Since I’ve now finished posting my outlines for each of the chapters of “The Four Loves”, I thought I should have a post which links to all of them in one place:
The natural loves are not self-sufficient. Something else…must come to the help of the mere feeling if the feeling is to be kept sweet… It is no disparagement to a garden to say that it will not fence and weed itself, nor prune its own fruit trees, nor roll and cut its own lawns.
Natural loves as rivals to God
There were two reasons for my delay… [The] older theologians were always saying very loudly that (natural) love is likely to be a great deal too much. The danger of loving our fellow creatures too little was less present to their minds than that of loving them idolatrously. In every wife, mother, child and friend they saw a possible rival to God. So of course does Our Lord
…For most of us the true rivalry lies between the self and the human Other, not yet between the human Other and God. It is dangerous to press upon a man the duty of getting beyond earthly love when his real difficulty lies in getting so far.
But to have stressed the rivalry earlier in this book would have been premature in another way also… The loves prove that they are unworthy to take the place of God by the fact that they cannot even remain themselves and do what they promise to do without God’s help… Even for their own sakes the loves must submit to be second things if they are to remain the things they want to be.
Disagreeing with St. Augustine
…[For the] older theologians… the danger of loving our fellow creatures too little was less present to their minds than that of loving them idolatrously. In every wife, mother, child and friend they saw a possible rival to God. So of course does Our Lord.

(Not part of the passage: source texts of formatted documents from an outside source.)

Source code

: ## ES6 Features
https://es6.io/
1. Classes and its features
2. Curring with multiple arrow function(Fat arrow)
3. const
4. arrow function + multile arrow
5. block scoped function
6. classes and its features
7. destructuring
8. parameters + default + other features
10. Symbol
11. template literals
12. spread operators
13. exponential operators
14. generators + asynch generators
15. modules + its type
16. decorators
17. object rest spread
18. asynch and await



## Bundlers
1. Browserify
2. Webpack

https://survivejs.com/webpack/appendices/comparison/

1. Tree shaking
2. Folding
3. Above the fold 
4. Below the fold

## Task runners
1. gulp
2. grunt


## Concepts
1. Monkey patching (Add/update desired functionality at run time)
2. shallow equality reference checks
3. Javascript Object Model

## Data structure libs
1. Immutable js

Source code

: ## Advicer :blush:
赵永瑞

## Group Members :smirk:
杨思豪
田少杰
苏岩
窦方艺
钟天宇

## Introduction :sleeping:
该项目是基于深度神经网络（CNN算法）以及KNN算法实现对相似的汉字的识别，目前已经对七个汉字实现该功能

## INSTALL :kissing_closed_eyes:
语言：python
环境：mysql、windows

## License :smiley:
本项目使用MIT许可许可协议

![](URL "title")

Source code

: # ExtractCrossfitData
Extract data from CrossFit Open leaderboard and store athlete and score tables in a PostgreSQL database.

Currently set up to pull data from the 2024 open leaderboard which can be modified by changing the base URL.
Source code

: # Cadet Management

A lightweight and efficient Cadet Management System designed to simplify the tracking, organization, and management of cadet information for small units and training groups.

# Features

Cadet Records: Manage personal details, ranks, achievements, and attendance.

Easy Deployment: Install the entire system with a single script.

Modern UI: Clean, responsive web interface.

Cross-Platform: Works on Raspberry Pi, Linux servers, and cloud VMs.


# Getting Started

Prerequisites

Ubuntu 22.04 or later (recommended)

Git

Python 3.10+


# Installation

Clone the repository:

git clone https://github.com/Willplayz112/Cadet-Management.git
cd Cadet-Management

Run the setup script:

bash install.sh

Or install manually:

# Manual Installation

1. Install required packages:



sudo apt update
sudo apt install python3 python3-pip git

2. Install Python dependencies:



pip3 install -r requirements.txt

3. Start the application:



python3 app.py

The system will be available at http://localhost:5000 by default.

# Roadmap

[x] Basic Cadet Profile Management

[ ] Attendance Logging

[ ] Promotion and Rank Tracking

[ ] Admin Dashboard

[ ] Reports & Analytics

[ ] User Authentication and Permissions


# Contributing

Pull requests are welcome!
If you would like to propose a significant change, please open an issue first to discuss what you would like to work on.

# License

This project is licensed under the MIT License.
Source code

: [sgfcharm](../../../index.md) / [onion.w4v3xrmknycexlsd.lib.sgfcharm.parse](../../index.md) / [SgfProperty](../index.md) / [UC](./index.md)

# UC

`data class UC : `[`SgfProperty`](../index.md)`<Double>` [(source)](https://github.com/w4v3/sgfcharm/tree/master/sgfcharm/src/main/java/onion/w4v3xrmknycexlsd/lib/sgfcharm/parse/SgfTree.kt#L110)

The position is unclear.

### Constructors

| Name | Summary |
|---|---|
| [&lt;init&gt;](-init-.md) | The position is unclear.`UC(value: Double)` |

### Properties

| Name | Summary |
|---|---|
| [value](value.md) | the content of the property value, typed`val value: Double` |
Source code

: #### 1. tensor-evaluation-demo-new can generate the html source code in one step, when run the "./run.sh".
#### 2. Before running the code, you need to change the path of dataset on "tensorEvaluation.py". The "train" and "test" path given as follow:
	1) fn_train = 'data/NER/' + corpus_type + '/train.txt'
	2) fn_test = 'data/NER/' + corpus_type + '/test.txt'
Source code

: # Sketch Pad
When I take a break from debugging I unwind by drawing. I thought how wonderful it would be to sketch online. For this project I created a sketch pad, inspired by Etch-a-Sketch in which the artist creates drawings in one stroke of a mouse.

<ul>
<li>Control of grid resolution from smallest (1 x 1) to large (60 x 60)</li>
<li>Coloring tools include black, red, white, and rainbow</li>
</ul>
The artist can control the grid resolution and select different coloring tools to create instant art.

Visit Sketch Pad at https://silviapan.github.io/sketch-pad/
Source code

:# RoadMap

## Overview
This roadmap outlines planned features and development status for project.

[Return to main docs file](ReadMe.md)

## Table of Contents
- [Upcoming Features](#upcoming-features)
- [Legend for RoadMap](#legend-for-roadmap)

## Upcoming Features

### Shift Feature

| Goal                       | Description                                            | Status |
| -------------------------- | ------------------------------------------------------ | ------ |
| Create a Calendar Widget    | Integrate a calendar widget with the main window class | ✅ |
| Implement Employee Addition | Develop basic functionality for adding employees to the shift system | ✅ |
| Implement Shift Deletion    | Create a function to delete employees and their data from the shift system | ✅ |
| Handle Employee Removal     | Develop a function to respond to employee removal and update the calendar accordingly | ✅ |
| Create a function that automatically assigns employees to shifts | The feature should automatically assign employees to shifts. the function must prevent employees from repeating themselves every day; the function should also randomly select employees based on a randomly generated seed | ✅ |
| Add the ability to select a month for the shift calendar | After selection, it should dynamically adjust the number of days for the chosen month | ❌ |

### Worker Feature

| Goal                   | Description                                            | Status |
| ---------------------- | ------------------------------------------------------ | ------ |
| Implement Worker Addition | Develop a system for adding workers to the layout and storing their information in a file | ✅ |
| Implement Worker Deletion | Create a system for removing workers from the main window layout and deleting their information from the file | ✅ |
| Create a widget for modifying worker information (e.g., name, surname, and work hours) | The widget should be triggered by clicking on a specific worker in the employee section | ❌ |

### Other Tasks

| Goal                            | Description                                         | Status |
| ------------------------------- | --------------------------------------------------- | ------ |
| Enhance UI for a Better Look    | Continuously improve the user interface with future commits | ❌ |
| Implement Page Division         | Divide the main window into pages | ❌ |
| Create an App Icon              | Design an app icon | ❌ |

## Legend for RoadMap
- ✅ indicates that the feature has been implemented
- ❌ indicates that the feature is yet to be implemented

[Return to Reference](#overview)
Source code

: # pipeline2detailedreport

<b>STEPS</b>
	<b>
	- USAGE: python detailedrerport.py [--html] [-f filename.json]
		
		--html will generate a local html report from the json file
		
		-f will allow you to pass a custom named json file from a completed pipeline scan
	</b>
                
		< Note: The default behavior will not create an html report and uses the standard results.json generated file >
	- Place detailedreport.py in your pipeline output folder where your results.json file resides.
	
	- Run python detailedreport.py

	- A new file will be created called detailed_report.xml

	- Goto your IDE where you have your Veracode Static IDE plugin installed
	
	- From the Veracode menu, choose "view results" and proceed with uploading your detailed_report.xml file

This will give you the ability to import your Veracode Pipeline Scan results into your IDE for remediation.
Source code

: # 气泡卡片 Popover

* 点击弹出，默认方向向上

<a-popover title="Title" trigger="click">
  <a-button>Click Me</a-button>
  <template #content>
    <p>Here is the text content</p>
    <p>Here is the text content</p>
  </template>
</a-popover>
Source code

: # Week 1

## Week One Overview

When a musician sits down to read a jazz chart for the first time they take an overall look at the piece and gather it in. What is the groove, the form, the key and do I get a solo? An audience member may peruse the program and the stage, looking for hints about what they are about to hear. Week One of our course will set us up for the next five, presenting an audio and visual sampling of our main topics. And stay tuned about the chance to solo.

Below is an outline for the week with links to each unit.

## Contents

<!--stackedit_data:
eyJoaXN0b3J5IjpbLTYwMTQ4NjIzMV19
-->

In words which can still bring tears to the eyes, St. Augustine describes the desolation in which the death of his friend Nebridius plunged him. Then he draws a moral. This is what comes, he says, of giving one’s heart to anything but God. All human beings pass away. Do not let your happiness depend on something you may lose…. Of course this is excellent sense… [However,] if I am sure of anything I am sure that [Jesus’] teaching was never meant to confirm my congenital preference for safe investments and limited liabilities… Would you choose a wife or a Friend – if it comes to that, would you choose a dog in this spirit? One must be outside the world of love, of all loves, before one thus calculates
We follow One who wept over Jerusalem and at the grave of Lazarus, and, loving all, yet had one disciple whom, in a special sense, he “loved”… Even if it were granted that insurances against heartbreak were our highest wisdom, does God Himself offer them? Apparently not. Christ comes at last to say “Why hast thou forsaken me?” Read more
…that state which we call “being in love”… Sexuality makes part of our subject only when it becomes an ingredient in the complex state of “being in love”. That sexual experience can occur without Eros… and that Eros includes other things besides sexual activity, I take for granted… The carnal or animally sexual element within Eros, I intend… to call Venus.
Eros, Venus and Morality
I am not at all subscribing to the popular idea that it is the absence or presence of Eros which makes the sexual act “impure” or “pure”… Most of our ancestors were married off in early youth to partners chosen by their parents on grounds that had nothing to do with Eros… Conversely, this act, done under the influence of a soaring and iridescent Eros which reduces the role of the senses to a minor consideration, may yet be plain adultery, may involve breaking a wife’s heart, deceiving a husband, betraying a friend, polluting hospitality; and deserting your children. It has not pleased God that the distinction between a sin and a duty should turn on fine feelings.
Love’s Contemplative
Very often what comes first is simply a delighted pre-occupation with the Beloved – a general, unspecified pre-occupation with her in her totality. A man in this state really hasn’t leisure to think of sex. He is too busy thinking of a person. The fact that she is a woman is far less important than the fact that she is herself. He is full of desire, but the desire may not be sexually toned. If you asked him what he wanted, the true reply would often be, “To go on thinking of her.” He is love’s contemplative.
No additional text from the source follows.